Facebook has finally entered the video ads business in a big way.
After multiple delays, Facebook last week rolled out a test of its autoplay ads to a select group of users. And the company clearly is thinking big, based on a deck that's been circulating which articulates the company's ambitions to challenge TV (not to mentioned these new ads $2 million price tag).
The move raises an interesting set of questions. After the guaranteed user screaming, protest pages and mass threats of never using Facebook again (it is Facebook after all), when people get used to autoplay video on the site, does Facebook start to take things further? Does the company start to become a massive video distributor? A Web video hotbed that could challenge YouTube? Or an actual programmer?
Given Facebook's desire to not let Twitter run away with the whole social TV thing, it's easy to imagine the company looking to get cozier with TV. SportsCenter highlights would make sense in your News Feed, as would NFL clips or even live March Madness games. One could easily see the new CNN striking deals to distribute and socialize its originals. While messy, the market for quality pre-roll video ads is strong. Facebook could command Hulu-esque CPMs while promising a much larger reach. (It does, after all, boast of a billion users, who happen to be quite social.)
The company has tried this before, to a much lesser degree. Few remember that when Facebook launched its Open Graph, it wasn't just the Washington Post News Reader that started clogging readers' News Feeds. Facebook had rolled out a Hulu app that aimed to drive up viewership by passively alerting users about what their friends were watching on the site. ABC never liked the idea, and it eventually died.

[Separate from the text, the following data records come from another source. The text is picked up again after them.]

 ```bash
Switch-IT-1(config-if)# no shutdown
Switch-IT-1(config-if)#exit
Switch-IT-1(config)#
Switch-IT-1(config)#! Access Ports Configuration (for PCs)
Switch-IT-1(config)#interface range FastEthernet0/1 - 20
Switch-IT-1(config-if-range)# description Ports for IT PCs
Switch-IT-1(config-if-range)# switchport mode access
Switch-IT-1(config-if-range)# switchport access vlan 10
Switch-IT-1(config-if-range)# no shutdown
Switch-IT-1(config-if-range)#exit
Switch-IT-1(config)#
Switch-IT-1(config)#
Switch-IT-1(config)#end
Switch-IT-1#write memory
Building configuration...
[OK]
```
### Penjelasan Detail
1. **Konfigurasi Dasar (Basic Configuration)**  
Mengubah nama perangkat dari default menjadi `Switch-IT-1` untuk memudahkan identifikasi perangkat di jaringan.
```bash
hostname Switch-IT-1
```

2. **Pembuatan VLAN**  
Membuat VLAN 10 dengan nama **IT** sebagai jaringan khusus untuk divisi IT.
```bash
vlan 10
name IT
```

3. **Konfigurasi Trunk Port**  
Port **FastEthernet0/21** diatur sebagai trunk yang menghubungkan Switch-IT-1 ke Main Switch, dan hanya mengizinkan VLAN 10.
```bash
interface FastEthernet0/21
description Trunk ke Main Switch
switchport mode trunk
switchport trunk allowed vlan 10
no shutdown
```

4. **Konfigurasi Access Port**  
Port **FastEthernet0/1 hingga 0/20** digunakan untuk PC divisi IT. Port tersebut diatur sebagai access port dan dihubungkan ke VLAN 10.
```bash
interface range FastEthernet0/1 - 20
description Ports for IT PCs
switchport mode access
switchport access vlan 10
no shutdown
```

Facebook hasn't shown much interest in becoming a programmer. The company never hosted a NewFront, and most execs there don't see it as a priority. But, in a less noticed story from last week, huge YouTuber Ray William Johnson signed a deal to launch an original series exclusively on Facebook, per Video Ink.
That was eye-opening, as so few programmers have tried such a thing. The one that comes to mind for me was a series produced by Ashton Kutcher's production firm Katalyst Media. It was so long ago that Slide (!) was involved.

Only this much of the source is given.